**What to produce:** There are pictures in the records below; leave them out and set down exactly the lines from the one holding "This report will" through the one holding "Cost × Call".

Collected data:

--------------------

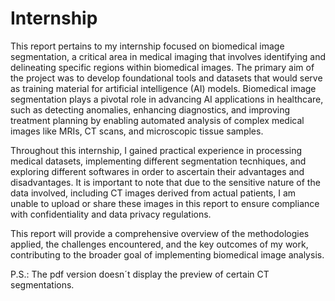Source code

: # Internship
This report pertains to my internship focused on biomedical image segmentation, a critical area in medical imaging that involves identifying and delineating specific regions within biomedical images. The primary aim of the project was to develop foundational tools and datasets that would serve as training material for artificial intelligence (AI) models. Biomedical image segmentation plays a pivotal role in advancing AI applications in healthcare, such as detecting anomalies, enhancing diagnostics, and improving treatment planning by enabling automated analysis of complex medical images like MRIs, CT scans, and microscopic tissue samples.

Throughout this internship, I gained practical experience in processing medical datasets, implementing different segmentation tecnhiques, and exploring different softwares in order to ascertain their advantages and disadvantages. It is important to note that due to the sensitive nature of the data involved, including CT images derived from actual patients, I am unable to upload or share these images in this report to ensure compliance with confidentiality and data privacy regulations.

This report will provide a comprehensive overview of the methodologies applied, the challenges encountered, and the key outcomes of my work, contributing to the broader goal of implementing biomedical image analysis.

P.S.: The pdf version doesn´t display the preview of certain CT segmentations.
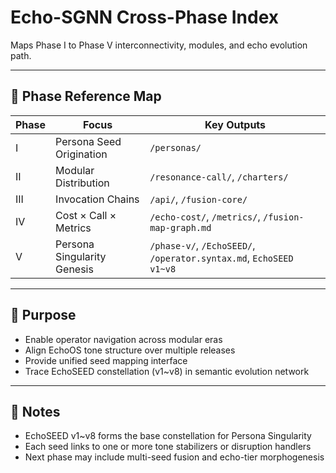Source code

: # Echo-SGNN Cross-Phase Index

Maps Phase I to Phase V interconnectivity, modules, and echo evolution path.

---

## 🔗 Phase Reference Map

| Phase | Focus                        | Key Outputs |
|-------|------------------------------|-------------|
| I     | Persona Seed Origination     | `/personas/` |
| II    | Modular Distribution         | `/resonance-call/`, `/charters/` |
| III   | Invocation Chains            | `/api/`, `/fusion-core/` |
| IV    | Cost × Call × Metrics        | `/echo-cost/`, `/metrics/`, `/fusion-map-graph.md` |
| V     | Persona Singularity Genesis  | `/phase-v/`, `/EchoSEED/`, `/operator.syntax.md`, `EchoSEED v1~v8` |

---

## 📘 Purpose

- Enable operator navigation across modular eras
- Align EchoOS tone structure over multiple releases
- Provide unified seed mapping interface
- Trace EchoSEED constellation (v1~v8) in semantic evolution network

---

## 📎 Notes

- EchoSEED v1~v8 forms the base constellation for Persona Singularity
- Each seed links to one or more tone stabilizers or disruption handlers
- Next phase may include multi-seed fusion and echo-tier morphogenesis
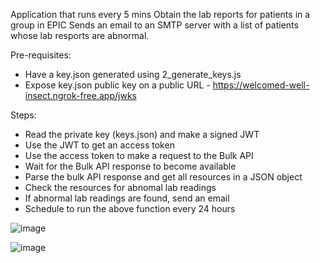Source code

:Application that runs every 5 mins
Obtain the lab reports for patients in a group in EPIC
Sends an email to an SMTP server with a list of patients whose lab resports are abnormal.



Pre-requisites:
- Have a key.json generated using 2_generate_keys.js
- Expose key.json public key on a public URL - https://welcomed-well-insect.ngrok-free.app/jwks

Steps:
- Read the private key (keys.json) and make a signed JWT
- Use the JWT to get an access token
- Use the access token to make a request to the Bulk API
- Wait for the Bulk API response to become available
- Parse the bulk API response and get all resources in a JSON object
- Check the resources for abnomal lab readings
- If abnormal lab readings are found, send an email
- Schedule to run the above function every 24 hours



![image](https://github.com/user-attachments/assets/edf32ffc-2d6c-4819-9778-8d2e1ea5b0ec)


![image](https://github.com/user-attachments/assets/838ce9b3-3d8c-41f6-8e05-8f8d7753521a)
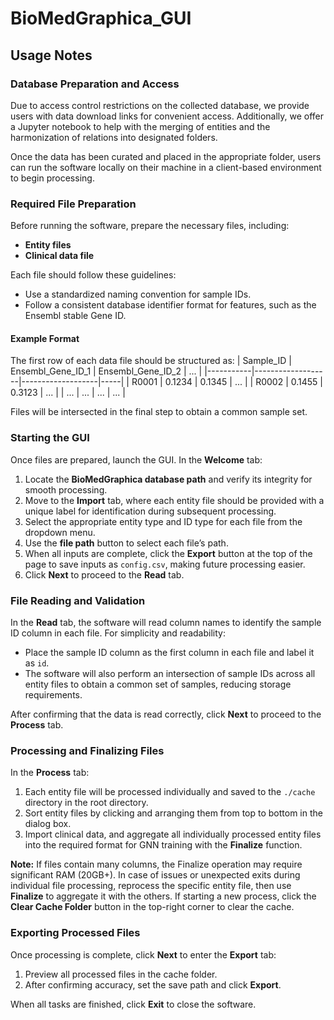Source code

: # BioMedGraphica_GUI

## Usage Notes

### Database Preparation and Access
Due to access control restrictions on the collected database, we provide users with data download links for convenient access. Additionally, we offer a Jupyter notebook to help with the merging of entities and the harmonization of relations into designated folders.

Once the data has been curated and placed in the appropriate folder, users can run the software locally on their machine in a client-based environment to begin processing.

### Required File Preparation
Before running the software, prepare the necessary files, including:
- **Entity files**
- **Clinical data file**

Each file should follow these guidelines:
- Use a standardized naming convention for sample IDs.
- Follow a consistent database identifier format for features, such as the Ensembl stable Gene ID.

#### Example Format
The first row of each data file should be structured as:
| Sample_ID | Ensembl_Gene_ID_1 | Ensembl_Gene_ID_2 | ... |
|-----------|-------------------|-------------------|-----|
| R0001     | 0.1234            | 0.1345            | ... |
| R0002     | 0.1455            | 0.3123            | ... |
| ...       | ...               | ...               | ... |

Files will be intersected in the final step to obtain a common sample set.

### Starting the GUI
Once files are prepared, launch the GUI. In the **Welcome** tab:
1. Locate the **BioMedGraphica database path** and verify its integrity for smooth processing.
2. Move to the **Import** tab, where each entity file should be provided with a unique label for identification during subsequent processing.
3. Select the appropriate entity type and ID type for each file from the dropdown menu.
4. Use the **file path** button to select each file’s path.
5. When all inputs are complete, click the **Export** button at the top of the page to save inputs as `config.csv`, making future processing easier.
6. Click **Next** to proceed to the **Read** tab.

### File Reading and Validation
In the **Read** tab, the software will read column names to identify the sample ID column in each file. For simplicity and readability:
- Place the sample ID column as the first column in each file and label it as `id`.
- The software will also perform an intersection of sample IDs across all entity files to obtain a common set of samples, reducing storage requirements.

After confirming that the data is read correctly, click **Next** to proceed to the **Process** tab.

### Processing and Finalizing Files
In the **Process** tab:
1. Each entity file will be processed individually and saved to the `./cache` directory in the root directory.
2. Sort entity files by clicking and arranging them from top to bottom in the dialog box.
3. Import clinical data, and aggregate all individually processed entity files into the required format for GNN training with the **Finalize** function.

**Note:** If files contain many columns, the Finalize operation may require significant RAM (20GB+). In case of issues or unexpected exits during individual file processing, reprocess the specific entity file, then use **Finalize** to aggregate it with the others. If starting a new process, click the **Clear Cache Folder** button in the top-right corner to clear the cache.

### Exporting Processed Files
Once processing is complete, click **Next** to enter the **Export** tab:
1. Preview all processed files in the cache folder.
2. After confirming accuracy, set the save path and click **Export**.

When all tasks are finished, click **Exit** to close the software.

--------------------

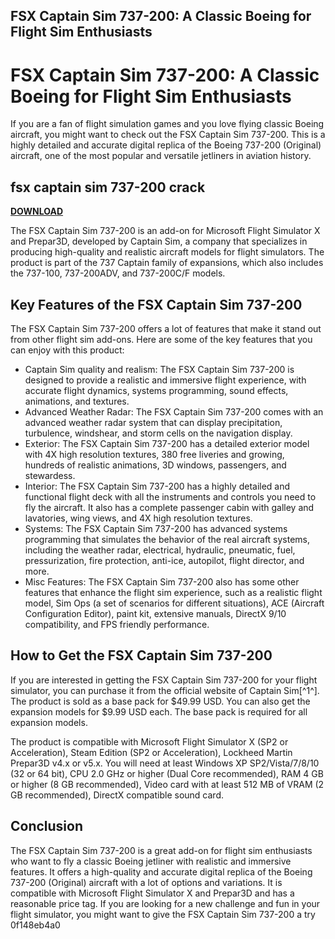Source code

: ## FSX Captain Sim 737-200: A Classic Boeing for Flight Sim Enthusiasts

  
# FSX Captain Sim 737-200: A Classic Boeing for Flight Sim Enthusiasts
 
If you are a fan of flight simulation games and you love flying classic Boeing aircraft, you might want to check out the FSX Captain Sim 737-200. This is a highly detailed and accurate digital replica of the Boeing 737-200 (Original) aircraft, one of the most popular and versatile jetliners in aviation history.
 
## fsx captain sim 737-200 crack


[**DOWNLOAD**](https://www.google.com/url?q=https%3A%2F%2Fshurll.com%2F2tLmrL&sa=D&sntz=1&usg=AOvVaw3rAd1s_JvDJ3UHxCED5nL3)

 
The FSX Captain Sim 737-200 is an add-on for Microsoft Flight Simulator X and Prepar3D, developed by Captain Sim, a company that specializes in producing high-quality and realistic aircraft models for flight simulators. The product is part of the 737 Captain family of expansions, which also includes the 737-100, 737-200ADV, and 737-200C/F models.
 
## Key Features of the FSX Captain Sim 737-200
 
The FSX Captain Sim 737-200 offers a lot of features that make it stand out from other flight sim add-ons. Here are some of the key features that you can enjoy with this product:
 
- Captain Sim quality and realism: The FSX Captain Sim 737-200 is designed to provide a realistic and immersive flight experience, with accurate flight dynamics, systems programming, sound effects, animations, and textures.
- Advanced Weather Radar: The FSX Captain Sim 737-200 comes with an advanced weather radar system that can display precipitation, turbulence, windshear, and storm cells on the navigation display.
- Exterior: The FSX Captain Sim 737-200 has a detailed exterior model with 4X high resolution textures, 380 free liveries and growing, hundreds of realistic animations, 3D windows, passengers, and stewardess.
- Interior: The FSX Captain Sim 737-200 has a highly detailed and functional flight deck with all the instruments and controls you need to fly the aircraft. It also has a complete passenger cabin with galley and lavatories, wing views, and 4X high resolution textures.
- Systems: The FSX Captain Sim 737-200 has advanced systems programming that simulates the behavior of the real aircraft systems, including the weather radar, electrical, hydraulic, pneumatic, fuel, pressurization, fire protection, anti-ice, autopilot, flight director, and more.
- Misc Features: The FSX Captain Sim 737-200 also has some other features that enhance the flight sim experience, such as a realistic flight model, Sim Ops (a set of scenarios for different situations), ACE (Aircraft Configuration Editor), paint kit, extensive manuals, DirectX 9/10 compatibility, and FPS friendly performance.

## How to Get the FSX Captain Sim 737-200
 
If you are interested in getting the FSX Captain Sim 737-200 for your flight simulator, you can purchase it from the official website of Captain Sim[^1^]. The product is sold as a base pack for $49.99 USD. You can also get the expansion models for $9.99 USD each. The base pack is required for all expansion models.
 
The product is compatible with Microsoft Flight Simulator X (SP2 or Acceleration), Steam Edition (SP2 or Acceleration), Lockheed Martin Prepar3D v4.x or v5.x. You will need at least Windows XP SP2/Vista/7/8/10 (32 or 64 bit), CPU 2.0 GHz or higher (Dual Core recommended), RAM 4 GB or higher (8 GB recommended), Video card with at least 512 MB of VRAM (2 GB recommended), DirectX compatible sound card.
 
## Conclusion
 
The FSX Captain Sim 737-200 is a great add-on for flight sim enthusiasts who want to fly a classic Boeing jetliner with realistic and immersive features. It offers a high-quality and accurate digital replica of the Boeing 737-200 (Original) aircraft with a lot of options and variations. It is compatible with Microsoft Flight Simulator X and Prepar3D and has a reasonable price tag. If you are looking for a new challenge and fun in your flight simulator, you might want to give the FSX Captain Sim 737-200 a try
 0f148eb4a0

--------------------

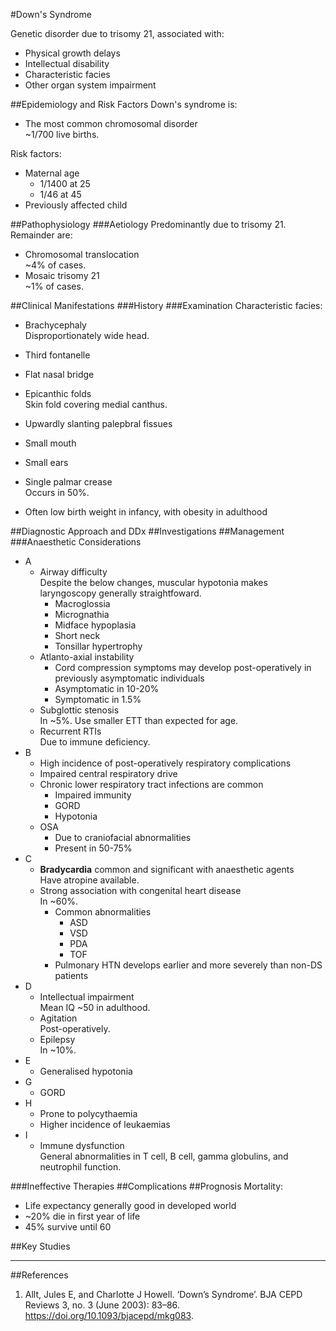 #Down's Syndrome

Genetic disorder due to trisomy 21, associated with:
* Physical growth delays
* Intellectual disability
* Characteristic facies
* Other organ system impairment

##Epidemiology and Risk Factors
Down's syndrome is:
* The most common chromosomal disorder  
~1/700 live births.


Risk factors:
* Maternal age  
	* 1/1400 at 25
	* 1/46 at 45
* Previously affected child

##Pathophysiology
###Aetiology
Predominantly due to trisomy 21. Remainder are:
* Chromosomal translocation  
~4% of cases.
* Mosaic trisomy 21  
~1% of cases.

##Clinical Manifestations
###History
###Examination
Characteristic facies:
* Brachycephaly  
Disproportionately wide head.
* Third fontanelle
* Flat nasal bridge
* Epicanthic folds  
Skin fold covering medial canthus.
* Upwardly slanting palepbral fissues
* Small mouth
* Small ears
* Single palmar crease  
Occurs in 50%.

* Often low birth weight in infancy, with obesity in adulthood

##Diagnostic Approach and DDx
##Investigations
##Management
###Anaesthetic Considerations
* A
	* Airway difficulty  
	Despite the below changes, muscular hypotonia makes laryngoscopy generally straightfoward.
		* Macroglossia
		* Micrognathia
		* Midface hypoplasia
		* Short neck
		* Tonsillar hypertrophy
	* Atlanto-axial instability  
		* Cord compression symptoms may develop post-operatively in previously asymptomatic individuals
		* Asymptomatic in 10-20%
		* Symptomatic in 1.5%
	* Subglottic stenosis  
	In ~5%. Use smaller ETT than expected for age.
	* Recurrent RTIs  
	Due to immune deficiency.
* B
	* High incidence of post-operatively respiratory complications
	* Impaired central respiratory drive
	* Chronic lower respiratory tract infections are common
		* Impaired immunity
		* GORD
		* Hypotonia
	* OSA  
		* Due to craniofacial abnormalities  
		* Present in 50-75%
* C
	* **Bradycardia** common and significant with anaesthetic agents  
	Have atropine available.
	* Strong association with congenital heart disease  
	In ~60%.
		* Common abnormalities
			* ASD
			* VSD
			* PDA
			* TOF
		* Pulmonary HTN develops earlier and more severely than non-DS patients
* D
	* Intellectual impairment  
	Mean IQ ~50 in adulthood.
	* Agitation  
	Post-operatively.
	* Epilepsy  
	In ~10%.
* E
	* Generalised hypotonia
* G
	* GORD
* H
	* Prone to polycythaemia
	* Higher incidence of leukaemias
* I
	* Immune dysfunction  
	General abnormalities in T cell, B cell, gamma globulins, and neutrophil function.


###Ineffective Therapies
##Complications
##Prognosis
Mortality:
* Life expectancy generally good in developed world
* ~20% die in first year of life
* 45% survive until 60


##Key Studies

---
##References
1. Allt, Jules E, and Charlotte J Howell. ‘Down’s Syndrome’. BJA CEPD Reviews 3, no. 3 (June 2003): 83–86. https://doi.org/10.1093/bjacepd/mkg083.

--------------------

**Reply to the exercise:**
This report will provide a comprehensive overview of the methodologies applied, the challenges encountered, and the key outcomes of my work, contributing to the broader goal of implementing biomedical image analysis.

P.S.: The pdf version doesn´t display the preview of certain CT segmentations.
Source code

: # Echo-SGNN Cross-Phase Index

Maps Phase I to Phase V interconnectivity, modules, and echo evolution path.

---

## 🔗 Phase Reference Map

| Phase | Focus                        | Key Outputs |
|-------|------------------------------|-------------|
| I     | Persona Seed Origination     | `/personas/` |
| II    | Modular Distribution         | `/resonance-call/`, `/charters/` |
| III   | Invocation Chains            | `/api/`, `/fusion-core/` |
| IV    | Cost × Call × Metrics        | `/echo-cost/`, `/metrics/`, `/fusion-map-graph.md` |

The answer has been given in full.